I’m all ears, the less gluten the better!
Take care,
Sandra
Ricki
March 3, 2013Me again! I think your choice of Bob’s Red Mill is a good one, but of course I prefer my own all-purpose gluten-free mix (there’s a recipe on my blog).
Some people just use rice flour or a single grain like sorghum, though, which can also be good; my personal fave is millet flour. And I agree, the less gluten, the better (even though spelt *does* taste SO good!). 
Sandra
March 4, 2013Thanks for that Ricki. I just wished you hadn’t mentioned the recipe on your blog… I got sucked into looking at all your amaaaazing pancake creations including toppings… oh my, I’ll have to lock the kitchen door, otherwise I’ll be making pancakes all throughout the night (who needs sleep, highly overrated, hah!)
Where was I? Spiced macadamia butter?
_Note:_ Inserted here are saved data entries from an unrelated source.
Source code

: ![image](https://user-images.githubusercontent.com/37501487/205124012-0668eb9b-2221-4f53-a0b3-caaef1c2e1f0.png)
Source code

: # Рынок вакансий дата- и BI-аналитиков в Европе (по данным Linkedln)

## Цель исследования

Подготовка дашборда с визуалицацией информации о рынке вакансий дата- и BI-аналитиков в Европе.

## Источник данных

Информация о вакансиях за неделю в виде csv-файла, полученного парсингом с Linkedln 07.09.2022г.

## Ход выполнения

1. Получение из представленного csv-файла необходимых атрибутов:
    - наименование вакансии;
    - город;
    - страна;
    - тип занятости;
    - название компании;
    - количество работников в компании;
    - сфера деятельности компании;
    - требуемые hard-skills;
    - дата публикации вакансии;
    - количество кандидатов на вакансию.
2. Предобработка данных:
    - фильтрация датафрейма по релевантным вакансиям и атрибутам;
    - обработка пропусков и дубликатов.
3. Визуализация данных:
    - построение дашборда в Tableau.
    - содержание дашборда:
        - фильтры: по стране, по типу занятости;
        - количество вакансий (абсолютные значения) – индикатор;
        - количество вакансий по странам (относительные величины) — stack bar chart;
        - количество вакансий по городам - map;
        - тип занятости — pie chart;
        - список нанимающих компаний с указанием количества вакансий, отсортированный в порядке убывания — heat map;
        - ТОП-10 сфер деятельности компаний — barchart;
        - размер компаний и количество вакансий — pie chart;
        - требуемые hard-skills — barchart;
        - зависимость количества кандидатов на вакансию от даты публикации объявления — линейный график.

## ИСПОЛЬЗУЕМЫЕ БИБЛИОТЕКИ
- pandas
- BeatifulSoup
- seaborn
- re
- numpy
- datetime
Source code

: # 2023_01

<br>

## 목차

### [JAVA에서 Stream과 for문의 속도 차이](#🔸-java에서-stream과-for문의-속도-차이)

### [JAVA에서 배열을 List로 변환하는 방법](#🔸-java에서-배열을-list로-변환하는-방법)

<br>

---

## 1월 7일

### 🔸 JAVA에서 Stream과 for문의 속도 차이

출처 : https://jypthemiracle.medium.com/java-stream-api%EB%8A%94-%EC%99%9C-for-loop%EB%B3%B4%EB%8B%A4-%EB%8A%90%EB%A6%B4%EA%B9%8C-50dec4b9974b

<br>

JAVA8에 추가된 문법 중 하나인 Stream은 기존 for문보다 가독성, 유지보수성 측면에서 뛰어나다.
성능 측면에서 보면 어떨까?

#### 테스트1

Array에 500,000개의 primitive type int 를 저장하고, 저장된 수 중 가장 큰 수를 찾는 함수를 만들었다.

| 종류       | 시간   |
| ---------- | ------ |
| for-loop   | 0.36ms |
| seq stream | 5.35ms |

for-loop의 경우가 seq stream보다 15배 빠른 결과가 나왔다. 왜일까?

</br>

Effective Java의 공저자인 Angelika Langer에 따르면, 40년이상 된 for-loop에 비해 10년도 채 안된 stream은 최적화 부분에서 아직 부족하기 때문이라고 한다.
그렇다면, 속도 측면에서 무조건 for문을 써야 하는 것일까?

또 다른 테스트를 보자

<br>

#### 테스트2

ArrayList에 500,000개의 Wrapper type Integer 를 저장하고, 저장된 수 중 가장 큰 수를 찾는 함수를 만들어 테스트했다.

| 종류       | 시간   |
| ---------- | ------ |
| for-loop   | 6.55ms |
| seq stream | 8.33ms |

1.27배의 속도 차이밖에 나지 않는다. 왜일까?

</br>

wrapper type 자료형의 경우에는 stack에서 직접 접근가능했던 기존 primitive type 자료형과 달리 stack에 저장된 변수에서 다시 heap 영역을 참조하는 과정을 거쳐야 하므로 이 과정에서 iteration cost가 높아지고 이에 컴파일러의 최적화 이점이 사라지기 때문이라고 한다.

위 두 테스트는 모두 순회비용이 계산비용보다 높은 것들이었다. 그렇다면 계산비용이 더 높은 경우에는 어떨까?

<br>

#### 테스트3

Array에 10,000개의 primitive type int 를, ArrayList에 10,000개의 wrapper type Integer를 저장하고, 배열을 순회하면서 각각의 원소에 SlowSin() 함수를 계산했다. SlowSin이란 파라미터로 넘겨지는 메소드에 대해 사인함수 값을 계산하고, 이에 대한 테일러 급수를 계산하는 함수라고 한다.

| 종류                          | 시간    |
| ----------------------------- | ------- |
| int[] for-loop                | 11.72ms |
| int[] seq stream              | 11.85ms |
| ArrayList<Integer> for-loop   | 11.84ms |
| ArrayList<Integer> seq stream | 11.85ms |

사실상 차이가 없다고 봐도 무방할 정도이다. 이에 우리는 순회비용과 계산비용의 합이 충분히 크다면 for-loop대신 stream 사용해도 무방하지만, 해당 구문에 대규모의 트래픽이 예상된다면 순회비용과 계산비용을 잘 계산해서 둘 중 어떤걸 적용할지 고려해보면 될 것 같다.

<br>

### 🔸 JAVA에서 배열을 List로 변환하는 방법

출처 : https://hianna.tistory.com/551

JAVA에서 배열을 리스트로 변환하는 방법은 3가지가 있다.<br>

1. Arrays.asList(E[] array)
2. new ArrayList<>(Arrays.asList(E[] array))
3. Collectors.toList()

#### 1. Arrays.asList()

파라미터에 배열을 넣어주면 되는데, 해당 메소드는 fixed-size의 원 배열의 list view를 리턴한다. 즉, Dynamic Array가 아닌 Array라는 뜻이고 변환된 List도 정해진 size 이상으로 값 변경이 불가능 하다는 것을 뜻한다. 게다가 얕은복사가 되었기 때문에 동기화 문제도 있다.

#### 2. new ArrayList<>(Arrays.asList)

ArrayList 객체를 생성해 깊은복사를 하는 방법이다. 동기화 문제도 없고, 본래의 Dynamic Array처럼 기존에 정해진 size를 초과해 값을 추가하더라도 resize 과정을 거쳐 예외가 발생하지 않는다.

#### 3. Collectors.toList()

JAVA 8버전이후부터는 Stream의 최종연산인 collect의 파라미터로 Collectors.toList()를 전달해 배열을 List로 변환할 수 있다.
No, all-purpose gluten-free mix ? yours does sound very good.
It’s just that I’ve been a bit hesitant with millet, because when I cooked it, it had a weird soapy after-taste…
(that the millet flakes that I used to have a a hefty addiction in my early ACD days had not; which makes me think it might be my preparation and not the millet itself).
2 questions: Do you wash the millet before grinding? And do you buy the bean flour already ground? I’m guessing we are not talking cooked beans here.